3:42PM February 24 2015
It’s an election year, which means for at least two months we’re going to be bombarded with carefully-crafted, focus-group-polished messages that are supposed to persuade us to go out and vote. Whether you’re a member of a “hard working family” or the “squeezed middle” – or maybe even a “skiver or a striver” – you’re going to be hit with everything they’ve got.
But if the political parties are trying so hard to get us to care, why do their efforts have the opposite effect? Since 1945, turnout for UK general elections has fallen from a high of 83.9% in 1950 to a low of 59.4% in 2001. Turnout for the 2010 general election was 65.1% – higher than the previous two elections, but still the third lowest since the introduction of universal suffrage. People simply don’t like or trust politicians and that’s down to that most elusive of qualities: authenticity.

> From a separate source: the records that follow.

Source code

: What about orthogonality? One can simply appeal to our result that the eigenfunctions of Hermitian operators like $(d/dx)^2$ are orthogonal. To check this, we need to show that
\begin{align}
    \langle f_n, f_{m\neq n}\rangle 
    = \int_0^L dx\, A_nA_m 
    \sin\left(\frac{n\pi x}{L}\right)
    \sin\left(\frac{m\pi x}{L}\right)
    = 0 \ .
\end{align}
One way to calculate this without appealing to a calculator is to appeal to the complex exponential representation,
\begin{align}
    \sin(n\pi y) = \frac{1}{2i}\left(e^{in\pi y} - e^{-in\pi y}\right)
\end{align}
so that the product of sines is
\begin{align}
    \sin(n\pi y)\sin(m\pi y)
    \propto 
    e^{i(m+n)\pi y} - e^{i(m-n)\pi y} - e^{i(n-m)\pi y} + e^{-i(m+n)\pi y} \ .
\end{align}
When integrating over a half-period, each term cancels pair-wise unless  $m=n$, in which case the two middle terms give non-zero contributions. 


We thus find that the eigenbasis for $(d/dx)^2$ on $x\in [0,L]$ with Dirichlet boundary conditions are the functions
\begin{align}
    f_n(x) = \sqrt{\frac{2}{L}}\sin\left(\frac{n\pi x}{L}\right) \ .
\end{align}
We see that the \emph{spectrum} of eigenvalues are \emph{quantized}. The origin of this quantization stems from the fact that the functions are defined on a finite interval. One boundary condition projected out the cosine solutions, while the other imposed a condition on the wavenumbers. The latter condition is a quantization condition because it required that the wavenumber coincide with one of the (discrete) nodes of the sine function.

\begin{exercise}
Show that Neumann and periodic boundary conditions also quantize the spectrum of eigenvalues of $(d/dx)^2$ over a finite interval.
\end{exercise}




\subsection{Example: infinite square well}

The funny thing is that authenticity is as simple as being confident enough to be yourself. Sounds easy, right?
So what stops politicians from being themselves? Fear. What if they don’t like me? What if this or that happens? When you’re fearful, you lack confidence. When you lack confidence, you’re more concerned about offending than inspiring. You find yourself making decisions based on the best worst-case scenario. You end up communicating in vaguely positive soundbites that won’t rock anyone’s world but won’t offend anyone either.
It’s the same for brands. Everybody’s looking for something real and authentic these days. We’ll seek it out and pay extra for it. It’s no coincidence that most confident brands have a strong founder at their heart (Virgin and Apple, for example). People who strike out on their own have uncommon levels of confidence. They are the embodiment of the brand and its values. This makes it easy for people to understand and engage with the brand. People get people – getting brands is trickier. Not every brand can have a figurehead either.
But confidence is still the key. “We want to appear confident, but not arrogant,” is something I often read in client briefs. Understandable; who wants to appear arrogant? But confident people and brands don’t agonise over whether they appear arrogant or not, because they’re confident they’re not arrogant. They are themselves. Some people love them, some people don’t, which is okay. But having an authentic brand that people can believe in starts with liking and being proud of it.
Letting go of fear and not marketing to the lowest common denominator is the start – and yes, it takes courage, trust and confidence in your brand.
The answer has always been easy. Doing it is the tough bit.